Change Promotion

We have discussed how to set out a fixed state but we have not looked at how to make changes to this state safely and promote them between clusters.

Developers follow a different change process which will be detailed later, this section is aimed at engineers who maintain the platform components deployed onto every cluster.

Nearly all changes to a system are going to start in sandbox environments where the least amount of users are impacted by the changes, so naturally this is our starting point.

Sandbox Environments

At a high level - Sandboxes encourage or enable the following outcomes:

Cloning the state of an existing cluster at a point in time.
Doing provisional upgrades to the control plane and the core platform services.
Allow you to run single user performance tests against known configuration type of cluster.
Give application teams an opinionated starting point for doing proof of concept work in a disposable yet repeatable manner that maps easily to downstream environments.
Encourage a disposable use and tear down workflow for cost savings.

Sandbox environments are commonly thought about but infrequently used, but it is worth explaining why you would go the efforts of engineering to allow these to exist - after all lots of companies do not use them, nor ever find a reason to use them - so why would we?

Most change systems will encourage you to make changes at least impactful end of the system as the alternative would be forced to push fresh untested changes into the bottom of the long lived environment stack (in our model, Development).

Consider this pyramid where in production has many users (who matter the most as they pay for the service), staging as the next largest user base, then development and finally a sandbox which ideally has one engineer or one team as its user base.

change cost

This methodology where the development environment is a constantly shifting foundation of potentially broken infrastructure is an anti pattern.

It prevents development being used for its primary objective - integration testing. Development is likely to be the first changes made by multiple teams in their own isolated sprints and release schedules will interact with each other. Infrastructure should be the stable aspect in this situation, as to allow developers to find bugs and functional issues in their code without needing to rule out issues in the environmental layer underneath. In a sense it is following the scientific principle of minimising variables and promoting repeatable experiments.

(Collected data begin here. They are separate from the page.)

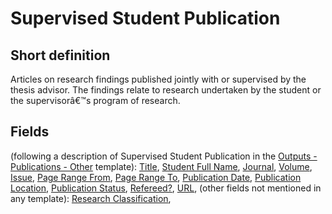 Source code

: # Supervised Student Publication
## Short definition
Articles on research findings published jointly with or supervised by the thesis advisor. The findings relate to research undertaken by the student or the supervisorâ€™s program of research.
## Fields
(following a description of Supervised Student Publication in the [Outputs - Publications - Other](../Templates/Outputs%20-%20Publications%20-%20Other.md) template):
[Title](../Object-Fields/Supervised%20Student%20Publication/Title.md),
[Student Full Name](../Object-Fields/Supervised%20Student%20Publication/Student%20Full%20Name.md),
[Journal](../Object-Fields/Supervised%20Student%20Publication/Journal.md),
[Volume](../Object-Fields/Supervised%20Student%20Publication/Volume.md),
[Issue](../Object-Fields/Supervised%20Student%20Publication/Issue.md),
[Page Range From](../Object-Fields/Supervised%20Student%20Publication/Page%20Range%20From.md),
[Page Range To](../Object-Fields/Supervised%20Student%20Publication/Page%20Range%20To.md),
[Publication Date](../Object-Fields/Supervised%20Student%20Publication/Publication%20Date.md),
[Publication Location](../Object-Fields/Supervised%20Student%20Publication/Publication%20Location.md),
[Publication Status](../Object-Fields/Supervised%20Student%20Publication/Publication%20Status.md),
[Refereed?](../Object-Fields/Supervised%20Student%20Publication/Refereed.md),
[URL](../Object-Fields/Supervised%20Student%20Publication/URL.md),
(other fields not mentioned in any template):
[Research Classification](../Object-Fields/Supervised%20Student%20Publication/Research%20Classification.md),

This does not mean changes will never pass though development as it is the first long lived environment on the promotion to production journey but it is expected a vast majority of the showstopping bugs and feature gaps have been addressed in a sandbox prior to this stage.

In addition to facilitating an integration environment, you will likely want to be able to do performance tests.

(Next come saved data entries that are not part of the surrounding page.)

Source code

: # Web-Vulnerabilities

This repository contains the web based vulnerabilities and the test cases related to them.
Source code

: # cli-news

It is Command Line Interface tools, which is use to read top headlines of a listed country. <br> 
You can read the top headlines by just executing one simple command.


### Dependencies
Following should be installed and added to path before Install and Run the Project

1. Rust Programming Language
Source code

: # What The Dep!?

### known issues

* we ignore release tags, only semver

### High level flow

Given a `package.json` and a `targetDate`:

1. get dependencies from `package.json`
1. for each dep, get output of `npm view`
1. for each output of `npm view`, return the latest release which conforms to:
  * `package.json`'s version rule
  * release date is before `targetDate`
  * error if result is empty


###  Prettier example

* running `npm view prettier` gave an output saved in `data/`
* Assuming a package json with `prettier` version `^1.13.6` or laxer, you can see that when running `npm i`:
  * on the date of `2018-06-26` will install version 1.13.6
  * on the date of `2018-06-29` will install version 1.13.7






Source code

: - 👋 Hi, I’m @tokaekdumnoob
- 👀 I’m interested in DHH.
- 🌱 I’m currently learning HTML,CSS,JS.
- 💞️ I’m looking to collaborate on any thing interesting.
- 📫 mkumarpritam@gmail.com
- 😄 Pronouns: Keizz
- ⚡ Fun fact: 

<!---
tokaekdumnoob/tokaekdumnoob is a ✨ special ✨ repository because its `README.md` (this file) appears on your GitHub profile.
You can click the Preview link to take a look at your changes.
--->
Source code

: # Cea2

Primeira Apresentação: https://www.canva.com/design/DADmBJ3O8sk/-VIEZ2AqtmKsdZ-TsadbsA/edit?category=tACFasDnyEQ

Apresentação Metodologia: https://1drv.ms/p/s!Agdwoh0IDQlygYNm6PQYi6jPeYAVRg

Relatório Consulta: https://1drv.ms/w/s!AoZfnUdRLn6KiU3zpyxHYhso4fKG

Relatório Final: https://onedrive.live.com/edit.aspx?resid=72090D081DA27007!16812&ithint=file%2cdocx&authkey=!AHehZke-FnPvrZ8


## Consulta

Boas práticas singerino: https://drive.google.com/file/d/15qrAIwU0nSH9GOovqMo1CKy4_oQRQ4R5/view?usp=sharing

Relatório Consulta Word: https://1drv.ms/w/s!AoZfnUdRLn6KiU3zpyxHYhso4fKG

It is important you conduct this test in such a way that yields full confidence of change to a production platform, and thus you can not escape the reality that you need to run performance tests in an environment as identical in topology and compute resource allocation as production - and that is expensive.

To alleviate the cost prohibitive situation it makes sense the development environment must be scaled down; be it in absolute compute resources such as smaller CPU/memory/disk allocations, or topological differences such as a single node where you would normally have a three node high availability cluster. Staging and other pre-production environments are in themselves considered a long running environment - ideally production-like in their operation, so it is a common pattern to see staging set up with production scaling.

Given the above you still need to perform occasional performance tests - this is just the nature of distributed systems architecture. This is where the concept of a sandbox cluster comes into its own. Utilising the GitOps declarative model you can clone an existing production cluster topology, into a short lived environment where in you can perform a battery of tests against it at the full scale production is running at.

The common practice of compromising and utilising staging as a production testing environment has some negative consequences:

Performance testing works best with a rapid change feedback loop; make a change, rerun a test, report these configuration changes yield a percentage change against the baseline.
Staging is not the place for making a rapid feedback loop change.
Performance testing is often pushing the limits of the system, which incurs breakages and since the staging environment is shared between multiple teams this can become problematic.
Testing suites often require a known state to run tests against; pre-populated databases etc. A drift away from this stateful but known state can impact performance outcomes.

Platform Sandboxes

At a high level the operational workflow of a platform team is different to a development team but shares many similarities. Much like a microservice having users and thus needing to maintain a contract between client and server, platform teams have a formalised contract of services they provide that can be utilised by application teams.

The differences mostly come from the cadence being set externally; Kubernetes itself has an upstream release cadence of three times a year. Many core infrastructure services deployed in a Kubernetes cluster will be rapidly changing at this point in the Kubernetes maturity cycle. As such the work is more heavily weighted on maintenance than providing additional value. Once there is a stable and relied on baseline platform, application teams will struggle to operate if this moves too quickly - this means changes to deprecate services have to be done conservatively and with a long lead time.

Due to this conservative nature of removing services it would be prudent to be conservative on adding services as this incurs additional maintenance burden and adds to the list of services you will need to run through the deprecation cycle at some point in the future.

platform-as-a-service

In the shared responsibility model talked about prior the platform team gets a hybrid ownership model depending on the scope of their cluster deployment.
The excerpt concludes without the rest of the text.